WORK ITEM: Scan the entries below. List each line with "Render".
====================
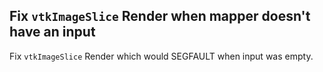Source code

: ## Fix `vtkImageSlice` Render when mapper doesn't have an input

Fix `vtkImageSlice` Render which would SEGFAULT when input was empty.
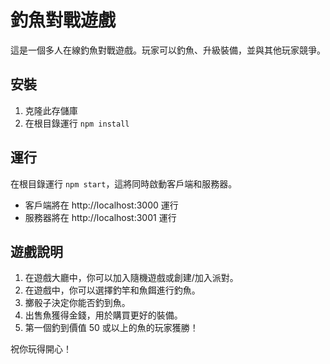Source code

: # 釣魚對戰遊戲

這是一個多人在線釣魚對戰遊戲。玩家可以釣魚、升級裝備，並與其他玩家競爭。

## 安裝

1. 克隆此存儲庫
2. 在根目錄運行 `npm install`

## 運行

在根目錄運行 `npm start`，這將同時啟動客戶端和服務器。

- 客戶端將在 http://localhost:3000 運行
- 服務器將在 http://localhost:3001 運行

## 遊戲說明

1. 在遊戲大廳中，你可以加入隨機遊戲或創建/加入派對。
2. 在遊戲中，你可以選擇釣竿和魚餌進行釣魚。
3. 擲骰子決定你能否釣到魚。
4. 出售魚獲得金錢，用於購買更好的裝備。
5. 第一個釣到價值 50 或以上的魚的玩家獲勝！

祝你玩得開心！

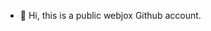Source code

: - 👋 Hi, this is a public webjox Github account. 

<!---
webjoxpublic/webjoxpublic is a ✨ special ✨ repository because its `README.md` (this file) appears on your GitHub profile.
You can click the Preview link to take a look at your changes.
--->
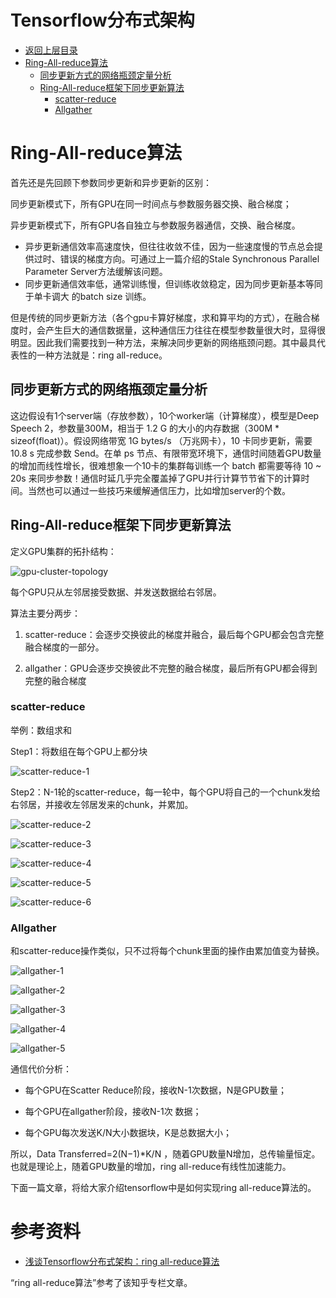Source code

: # Tensorflow分布式架构

* [返回上层目录](../tensorflow1.0.md)
* [Ring-All-reduce算法](#Ring-All-reduce算法)
  * [同步更新方式的网络瓶颈定量分析](#同步更新方式的网络瓶颈定量分析)
  * [Ring-All-reduce框架下同步更新算法](#Ring-All-reduce框架下同步更新算法)
    * [scatter-reduce](#scatter-reduce)
    * [Allgather](#Allgather)



# Ring-All-reduce算法

首先还是先回顾下参数同步更新和异步更新的区别：

同步更新模式下，所有GPU在同一时间点与参数服务器交换、融合梯度；

异步更新模式下，所有GPU各自独立与参数服务器通信，交换、融合梯度。

- 异步更新通信效率高速度快，但往往收敛不佳，因为一些速度慢的节点总会提供过时、错误的梯度方向。可通过上一篇介绍的Stale Synchronous Parallel Parameter Server方法缓解该问题。
- 同步更新通信效率低，通常训练慢，但训练收敛稳定，因为同步更新基本等同于单卡调大 的batch size 训练。

但是传统的同步更新方法（各个gpu卡算好梯度，求和算平均的方式），在融合梯度时，会产生巨大的通信数据量，这种通信压力往往在模型参数量很大时，显得很明显。因此我们需要找到一种方法，来解决同步更新的网络瓶颈问题。其中最具代表性的一种方法就是：ring all-reduce。

## 同步更新方式的网络瓶颈定量分析

这边假设有1个server端（存放参数），10个worker端（计算梯度），模型是Deep Speech 2，参数量300M，相当于 1.2 G 的大小的内存数据（300M * sizeof(float)）。假设网络带宽 1G bytes/s （万兆网卡），10 卡同步更新，需要 10.8 s 完成参数 Send。在单 ps 节点、有限带宽环境下，通信时间随着GPU数量的增加而线性增长，很难想象一个10卡的集群每训练一个 batch 都需要等待 10 ~ 20s 来同步参数！通信时延几乎完全覆盖掉了GPU并行计算节节省下的计算时间。当然也可以通过一些技巧来缓解通信压力，比如增加server的个数。

## Ring-All-reduce框架下同步更新算法

定义GPU集群的拓扑结构：

![gpu-cluster-topology](pic/gpu-cluster-topology.jpg)

每个GPU只从左邻居接受数据、并发送数据给右邻居。

算法主要分两步：

1. scatter-reduce：会逐步交换彼此的梯度并融合，最后每个GPU都会包含完整融合梯度的一部分。

2. allgather：GPU会逐步交换彼此不完整的融合梯度，最后所有GPU都会得到完整的融合梯度

### scatter-reduce

举例：数组求和

Step1：将数组在每个GPU上都分块

![scatter-reduce-1](pic/scatter-reduce-1.jpg)

Step2：N-1轮的scatter-reduce，每一轮中，每个GPU将自己的一个chunk发给右邻居，并接收左邻居发来的chunk，并累加。

![scatter-reduce-2](pic/scatter-reduce-2.jpg)

![scatter-reduce-3](pic/scatter-reduce-3.jpg)

![scatter-reduce-4](pic/scatter-reduce-4.jpg)

![scatter-reduce-5](pic/scatter-reduce-5.jpg)

![scatter-reduce-6](pic/scatter-reduce-6.jpg)

### Allgather

和scatter-reduce操作类似，只不过将每个chunk里面的操作由累加值变为替换。

![allgather-1](pic/allgather-1.jpg)

![allgather-2](pic/allgather-2.jpg)

![allgather-3](pic/allgather-3.jpg)

![allgather-4](pic/allgather-4.jpg)

![allgather-5](pic/allgather-5.jpg)

通信代价分析：

* 每个GPU在Scatter Reduce阶段，接收N-1次数据，N是GPU数量；

* 每个GPU在allgather阶段，接收N-1次 数据；

* 每个GPU每次发送K/N大小数据块，K是总数据大小；

所以，Data Transferred=2(N−1)*K/N ，随着GPU数量N增加，总传输量恒定。也就是理论上，随着GPU数量的增加，ring all-reduce有线性加速能力。

下面一篇文章，将给大家介绍tensorflow中是如何实现ring all-reduce算法的。



# 参考资料

* [浅谈Tensorflow分布式架构：ring all-reduce算法](https://zhuanlan.zhihu.com/p/69797852)

“ring all-reduce算法”参考了该知乎专栏文章。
====================
COMPLETED EXERCISE:
: ## Fix `vtkImageSlice` Render when mapper doesn't have an input
Fix `vtkImageSlice` Render which would SEGFAULT when input was empty.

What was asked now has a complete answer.